Poco a poco los hombres comienzan a involucrarse en salud reproductiva y planificación familiar, un campo que durante años fue responsabilidad sólo de las mujeres. Es que las cifras demuestran no sólo un incremento en el número de interesados en recibir información sobre este tema sino que también en llevar adelante acciones concretas. Por ejemplo, sólo en OSEP se triplicó el número de vasectomías en un año.
"Creemos que lo primordial es la educación y desterrar los mitos", indicó Sonia Molina, coordinadora del Programa de Salud Sexual y Reproductiva de OSEP, quien señaló como un momento clave para el desarrollo de estos números una campaña de divulgación que realizó la obra social en septiembre del 2018.
“En el 2018 hubo una explosión, un fenómeno. Se pasó de 105 procedimientos en 2017 a 360 en 2018”, aseguró la especialista, quien trabajó durante el año pasado en diferentes propagandas de información sobre este procedimiento no sólo en la revista para asociados, sino que también en diferentes medios de comunicación.
“Según los datos que hemos recolectados vemos una importante curva de crecimiento en octubre que coincide con nuestras campañas.
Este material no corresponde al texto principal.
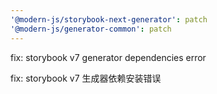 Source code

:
 ```yaml
---
'@modern-js/storybook-next-generator': patch
'@modern-js/generator-common': patch
---
```


fix: storybook v7 generator dependencies error

fix: storybook v7 生成器依赖安装错误
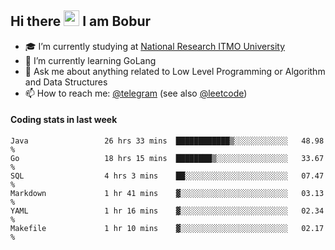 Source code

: ## Hi there <img src="https://media.giphy.com/media/hvRJCLFzcasrR4ia7z/giphy.gif" width="25px" height="25px"> I am Bobur

- :mortar_board: I’m currently studying at [National Research ITMO University](https://itmo.ru/)
- :seedling: I’m currently learning GoLang
- :speech_balloon: Ask me about anything related to Low Level Programming or Algorithm and Data Structures
- :mailbox: How to reach me: [@telegram](https://t.me/octoant) (see also [@leetcode](https://leetcode.com/octoant/))    

#### Coding stats in last week

<!--START_SECTION:waka-->

```text
Java                 26 hrs 33 mins  ████████████▒░░░░░░░░░░░░   48.98 %
Go                   18 hrs 15 mins  ████████▒░░░░░░░░░░░░░░░░   33.67 %
SQL                  4 hrs 3 mins    ██░░░░░░░░░░░░░░░░░░░░░░░   07.47 %
Markdown             1 hr 41 mins    ▓░░░░░░░░░░░░░░░░░░░░░░░░   03.13 %
YAML                 1 hr 16 mins    ▓░░░░░░░░░░░░░░░░░░░░░░░░   02.34 %
Makefile             1 hr 10 mins    ▓░░░░░░░░░░░░░░░░░░░░░░░░   02.17 %
```

<!--END_SECTION:waka-->
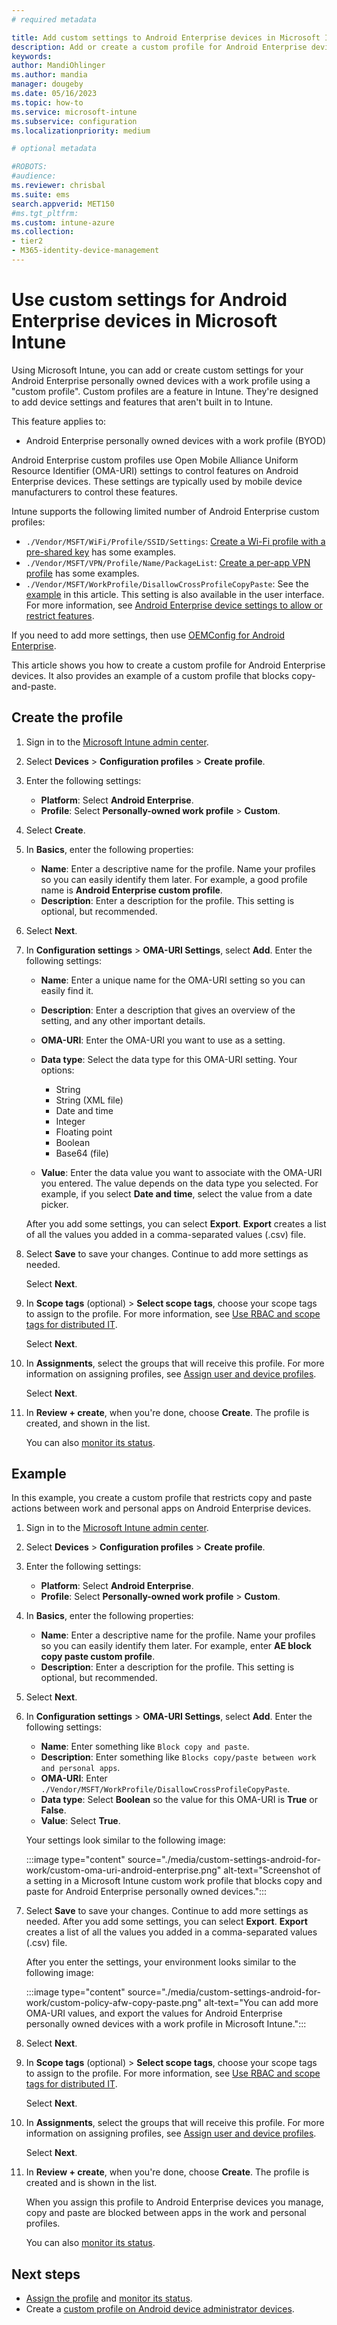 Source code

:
 ```yaml
---
# required metadata

title: Add custom settings to Android Enterprise devices in Microsoft Intune
description: Add or create a custom profile for Android Enterprise devices in Microsoft Intune. Create a WiFi profile with a preshared key, create a per-app VPN profile, or block copy and paste.
keywords:
author: MandiOhlinger
ms.author: mandia
manager: dougeby
ms.date: 05/16/2023
ms.topic: how-to
ms.service: microsoft-intune
ms.subservice: configuration
ms.localizationpriority: medium

# optional metadata

#ROBOTS:
#audience:
ms.reviewer: chrisbal
ms.suite: ems
search.appverid: MET150
#ms.tgt_pltfrm:
ms.custom: intune-azure
ms.collection:
- tier2
- M365-identity-device-management
---
```


# Use custom settings for Android Enterprise devices in Microsoft Intune

Using Microsoft Intune, you can add or create custom settings for your Android Enterprise personally owned devices with a work profile using a "custom profile". Custom profiles are a feature in Intune. They're designed to add device settings and features that aren't built in to Intune.

This feature applies to:

- Android Enterprise personally owned devices with a work profile (BYOD)

Android Enterprise custom profiles use Open Mobile Alliance Uniform Resource Identifier (OMA-URI) settings to control features on Android Enterprise devices. These settings are typically used by mobile device manufacturers to control these features.

Intune supports the following limited number of Android Enterprise custom profiles:

- `./Vendor/MSFT/WiFi/Profile/SSID/Settings`: [Create a Wi-Fi profile with a pre-shared key](wi-fi-profile-shared-key.md) has some examples.
- `./Vendor/MSFT/VPN/Profile/Name/PackageList`: [Create a per-app VPN profile](android-pulse-secure-per-app-vpn.md) has some examples.
- `./Vendor/MSFT/WorkProfile/DisallowCrossProfileCopyPaste`: See the [example](#example) in this article. This setting is also available in the user interface. For more information, see [Android Enterprise device settings to allow or restrict features](device-restrictions-android-for-work.md).

If you need to add more settings, then use [OEMConfig for Android Enterprise](android-oem-configuration-overview.md).

This article shows you how to create a custom profile for Android Enterprise devices. It also provides an example of a custom profile that blocks copy-and-paste.

## Create the profile

1. Sign in to the [Microsoft Intune admin center](https://go.microsoft.com/fwlink/?linkid=2109431).
2. Select **Devices** > **Configuration profiles** > **Create profile**.
3. Enter the following settings:

    - **Platform**: Select **Android Enterprise**.
    - **Profile**: Select **Personally-owned work profile** > **Custom**.

4. Select **Create**.
5. In **Basics**, enter the following properties:

    - **Name**: Enter a descriptive name for the profile. Name your profiles so you can easily identify them later. For example, a good profile name is **Android Enterprise custom profile**.
    - **Description**: Enter a description for the profile. This setting is optional, but recommended.

6. Select **Next**.
7. In **Configuration settings** > **OMA-URI Settings**, select **Add**. Enter the following settings:

    - **Name**: Enter a unique name for the OMA-URI setting so you can easily find it.
    - **Description**: Enter a description that gives an overview of the setting, and any other important details.
    - **OMA-URI**: Enter the OMA-URI you want to use as a setting.
    - **Data type**: Select the data type for this OMA-URI setting. Your options:

      - String
      - String (XML file)
      - Date and time
      - Integer
      - Floating point
      - Boolean
      - Base64 (file)

    - **Value**: Enter the data value you want to associate with the OMA-URI you entered. The value depends on the data type you selected. For example, if you select **Date and time**, select the value from a date picker.

    After you add some settings, you can select **Export**. **Export** creates a list of all the values you added in a comma-separated values (.csv) file.

8. Select **Save** to save your changes. Continue to add more settings as needed.

    Select **Next**.

9. In **Scope tags** (optional) > **Select scope tags**, choose your scope tags to assign to the profile. For more information, see [Use RBAC and scope tags for distributed IT](../fundamentals/scope-tags.md).

    Select **Next**.

10. In **Assignments**, select the groups that will receive this profile. For more information on assigning profiles, see [Assign user and device profiles](device-profile-assign.md).

    Select **Next**.

11. In **Review + create**, when you're done, choose **Create**. The profile is created, and shown in the list.

    You can also [monitor its status](device-profile-monitor.md).

## Example

In this example, you create a custom profile that restricts copy and paste actions between work and personal apps on Android Enterprise devices.

1. Sign in to the [Microsoft Intune admin center](https://go.microsoft.com/fwlink/?linkid=2109431).
2. Select **Devices** > **Configuration profiles** > **Create profile**.
3. Enter the following settings:

    - **Platform**: Select **Android Enterprise**.
    - **Profile**: Select **Personally-owned work profile** > **Custom**.

4. In **Basics**, enter the following properties:

    - **Name**: Enter a descriptive name for the profile. Name your profiles so you can easily identify them later. For example, enter **AE block copy paste custom profile**.
    - **Description**: Enter a description for the profile. This setting is optional, but recommended.

5. Select **Next**.
6. In **Configuration settings** > **OMA-URI Settings**, select **Add**. Enter the following settings:

    - **Name**: Enter something like `Block copy and paste`.
    - **Description**: Enter something like `Blocks copy/paste between work and personal apps`.
    - **OMA-URI**: Enter `./Vendor/MSFT/WorkProfile/DisallowCrossProfileCopyPaste`.
    - **Data type**: Select **Boolean** so the value for this OMA-URI is **True** or **False**.
    - **Value**: Select **True**.

    Your settings look similar to the following image:

    :::image type="content" source="./media/custom-settings-android-for-work/custom-oma-uri-android-enterprise.png" alt-text="Screenshot of a setting in a Microsoft Intune custom work profile that blocks copy and paste for Android Enterprise personally owned devices.":::

7. Select **Save** to save your changes. Continue to add more settings as needed. After you add some settings, you can select **Export**. **Export** creates a list of all the values you added in a comma-separated values (.csv) file.

    After you enter the settings, your environment looks similar to the following image:

    :::image type="content" source="./media/custom-settings-android-for-work/custom-policy-afw-copy-paste.png" alt-text="You can add more OMA-URI values, and export the values for Android Enterprise personally owned devices with a work profile in Microsoft Intune.":::

8. Select **Next**.
9. In **Scope tags** (optional) > **Select scope tags**, choose your scope tags to assign to the profile. For more information, see [Use RBAC and scope tags for distributed IT](../fundamentals/scope-tags.md).

    Select **Next**.

10. In **Assignments**, select the groups that will receive this profile. For more information on assigning profiles, see [Assign user and device profiles](device-profile-assign.md).

    Select **Next**.

11. In **Review + create**, when you're done, choose **Create**. The profile is created and is shown in the list.

    When you assign this profile to Android Enterprise devices you manage, copy and paste are blocked between apps in the work and personal profiles.

    You can also [monitor its status](device-profile-monitor.md).

## Next steps

- [Assign the profile](device-profile-assign.md) and [monitor its status](device-profile-monitor.md).
- Create a [custom profile on Android device administrator devices](custom-settings-android.md).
Es importante que eduquemos al hombre”, explicó Molina.
En noviembre de 2005 se promulgó en Mendoza la ley provincial 7456 y, en enero de 2006, la nacional 26.130, que regulan el acceso a la ligadura tubaria y a la vasectomía. Es decir, los procedimientos deben tener un costo cero para los interesados.
En OSEP, existen dos opciones: dentro del programa o de libre elección. En el primero no se debe abonar ningún tipo de coseguro pero de hacerlo con un profesional particular sí. Sin embargo, más del 85% de elige realizarlo dentro del plan.
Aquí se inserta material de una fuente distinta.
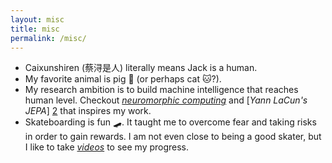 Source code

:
 ```yaml
---
layout: misc
title: misc
permalink: /misc/
---
```


- Caixunshiren (蔡浔是人) literally means Jack is a human. 
- My favorite animal is pig 🐷 (or perhaps cat 🐱?).
- My research ambition is to build machine intelligence that reaches human level. Checkout [*neuromorphic computing*][1] and [*Yann LaCun's JEPA*] [2] that inspires my work.
- Skateboarding is fun 🛹. It taught me to overcome fear and taking risks in order to gain rewards. I am not even close to being a good skater, but I like to take [*videos*][3] to see my progress.

[1]: https://en.wikipedia.org/wiki/Neuromorphic_engineering
[2]: https://openreview.net/pdf?id=BZ5a1r-kVsf
[3]: /skatehof/ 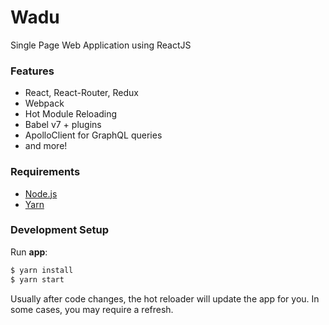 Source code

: # Wadu

Single Page Web Application using ReactJS

### Features
- React, React-Router, Redux
- Webpack
- Hot Module Reloading
- Babel v7 + plugins
- ApolloClient for GraphQL queries
- and more!

### Requirements

- [Node.js](https://nodejs.org/)
- [Yarn](https://yarnpkg.com/lang/en/)

### Development Setup

Run **app**:
```bash
$ yarn install
$ yarn start
```

Usually after code changes, the hot reloader will update the app for you.
In some cases, you may require a refresh.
Los hombres que optan por someterse a la vasectomía en su mayoría tienen entre 30 y 50 años aunque se han registrado casos de jóvenes menores de 30 que tomaron la decisión y la llevaron adelante.
“Es importante dar a conocer que se trata de una cirugía de bajo riesgo, con anestesia local y ambulatoria. Es decir, la persona no queda internada sino que se le da el alta el mismo día y puede volver a sus actividades cotidianas en muy poco tiempo”, señaló la especialista.
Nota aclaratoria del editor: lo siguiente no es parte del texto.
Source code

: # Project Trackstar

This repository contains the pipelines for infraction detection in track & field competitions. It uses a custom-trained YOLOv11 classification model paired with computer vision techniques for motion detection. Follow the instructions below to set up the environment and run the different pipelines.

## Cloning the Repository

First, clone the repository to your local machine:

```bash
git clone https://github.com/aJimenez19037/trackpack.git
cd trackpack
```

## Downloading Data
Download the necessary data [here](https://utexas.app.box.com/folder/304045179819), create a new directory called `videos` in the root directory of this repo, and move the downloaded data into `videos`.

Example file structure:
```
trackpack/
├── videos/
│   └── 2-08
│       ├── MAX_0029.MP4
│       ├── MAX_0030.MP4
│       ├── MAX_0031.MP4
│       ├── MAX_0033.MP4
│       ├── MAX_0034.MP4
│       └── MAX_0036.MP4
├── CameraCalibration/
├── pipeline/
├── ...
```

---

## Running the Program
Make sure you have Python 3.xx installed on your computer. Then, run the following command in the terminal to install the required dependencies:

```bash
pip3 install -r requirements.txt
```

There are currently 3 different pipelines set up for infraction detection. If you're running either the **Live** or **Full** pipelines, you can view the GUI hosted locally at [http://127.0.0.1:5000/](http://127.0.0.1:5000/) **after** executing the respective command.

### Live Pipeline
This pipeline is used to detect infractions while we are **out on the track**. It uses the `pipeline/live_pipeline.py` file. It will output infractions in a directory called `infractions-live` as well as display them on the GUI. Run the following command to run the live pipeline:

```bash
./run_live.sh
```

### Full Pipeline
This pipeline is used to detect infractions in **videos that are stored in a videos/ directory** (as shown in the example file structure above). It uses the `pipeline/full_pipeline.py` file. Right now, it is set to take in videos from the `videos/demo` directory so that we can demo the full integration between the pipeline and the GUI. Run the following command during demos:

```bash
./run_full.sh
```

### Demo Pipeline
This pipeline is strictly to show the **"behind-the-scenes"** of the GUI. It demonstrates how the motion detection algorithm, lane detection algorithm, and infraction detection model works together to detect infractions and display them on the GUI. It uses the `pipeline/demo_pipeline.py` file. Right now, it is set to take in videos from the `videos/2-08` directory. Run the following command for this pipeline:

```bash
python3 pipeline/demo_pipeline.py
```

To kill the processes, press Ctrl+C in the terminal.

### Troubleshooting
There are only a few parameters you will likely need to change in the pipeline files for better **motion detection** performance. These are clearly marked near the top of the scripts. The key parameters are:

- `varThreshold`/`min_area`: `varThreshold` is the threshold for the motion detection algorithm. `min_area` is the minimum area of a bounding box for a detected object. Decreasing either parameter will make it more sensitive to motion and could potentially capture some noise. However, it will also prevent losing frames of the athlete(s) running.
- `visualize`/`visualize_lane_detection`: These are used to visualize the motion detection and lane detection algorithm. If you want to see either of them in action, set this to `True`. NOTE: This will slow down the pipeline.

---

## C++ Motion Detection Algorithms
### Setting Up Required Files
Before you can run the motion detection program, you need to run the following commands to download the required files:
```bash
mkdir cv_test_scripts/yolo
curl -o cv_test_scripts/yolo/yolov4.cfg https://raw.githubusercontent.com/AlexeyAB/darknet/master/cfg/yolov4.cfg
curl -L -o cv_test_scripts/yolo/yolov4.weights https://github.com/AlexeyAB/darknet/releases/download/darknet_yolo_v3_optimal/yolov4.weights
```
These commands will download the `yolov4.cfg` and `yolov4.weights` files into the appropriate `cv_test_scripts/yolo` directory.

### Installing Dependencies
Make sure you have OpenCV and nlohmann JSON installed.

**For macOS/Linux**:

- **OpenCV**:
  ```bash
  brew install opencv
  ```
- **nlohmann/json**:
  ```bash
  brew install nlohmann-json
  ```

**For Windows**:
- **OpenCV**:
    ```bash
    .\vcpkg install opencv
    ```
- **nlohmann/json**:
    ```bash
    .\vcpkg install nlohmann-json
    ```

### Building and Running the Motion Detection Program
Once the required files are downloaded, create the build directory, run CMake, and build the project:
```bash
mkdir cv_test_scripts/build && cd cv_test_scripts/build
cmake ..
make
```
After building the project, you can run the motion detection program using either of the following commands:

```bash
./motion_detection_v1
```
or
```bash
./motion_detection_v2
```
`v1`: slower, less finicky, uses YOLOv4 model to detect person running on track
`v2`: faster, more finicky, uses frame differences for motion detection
Uno de los mitos que más cuesta desterrar, según la especialista, es que el procedimiento no provoca impotencia sexual. El hombre sigue eyaculando y el aspecto del semen es el mismo pero no contiene espermatozoides. No afecta los testículos ni el pene en sus formas ni funcionamiento.
Ligadura de trompas versus vasectomías
Los resultados que puso en valor Molina no son menores debido a que las vasectomías realizadas por la obra social en 2018 triplicaron a las del 2017. Incluso si se toman como referencia las estadísticas nacionales, en Mendoza se practica una vasectomía cada tres ligaduras mientras que, según la Secretaría de Gobierno de la Nación, en el país la tendencia es una cada ocho.
La tripsia tubaria o ligadura de Trompas de Falopio también tiene un costo de coseguro cero si se lleva adelante en el hospital Misericordia que depende de OSEP. Las 850 que se hicieron durante 2018 significó un aumento con respecto al año anterior del 13%. “No se trata de algo significado. Año a año crece la cantidad de mujeres que se someten a la ligadura”, dijo Molina.
En tanto, las edades de las interesadas en realizarse este procedimiento es variada. “Hay chicas jóvenes que quieren hacérsela después de tener dos o tres hijos y también vienen mujeres grandes. En su gran mayoría lo hacen luego del parto aunque, excepcionalmente, atendemos a chicas que sin haber tenido hijos deciden realizársela”, detalló la especialista.
De acuerdo a lo establecido por la ley 26130, son requisitos para acceder a la práctica:
- Recibir información clara y completa, en un espacio de consulta adecuado.
- Ser mayor de edad: según el Código Civil y Comercial se adquiere la mayoría de edad para el pleno ejercicio del derecho a la salud y cuidado del propio cuerpo a partir de los 16 años.
- Que la persona firme un consentimiento informado escrito.
A su vez, es importante saber que:
- No es necesario el consentimiento de la pareja, cónyuge o conviviente.
- No es necesario haber tenido hijos.
- No es necesaria una autorización judicial. La única excepción a esta regla es para las personas declaradas incapaces por sentencia judicial.
- No es necesario ningún tipo de valuación psicológica o psiquiátrica.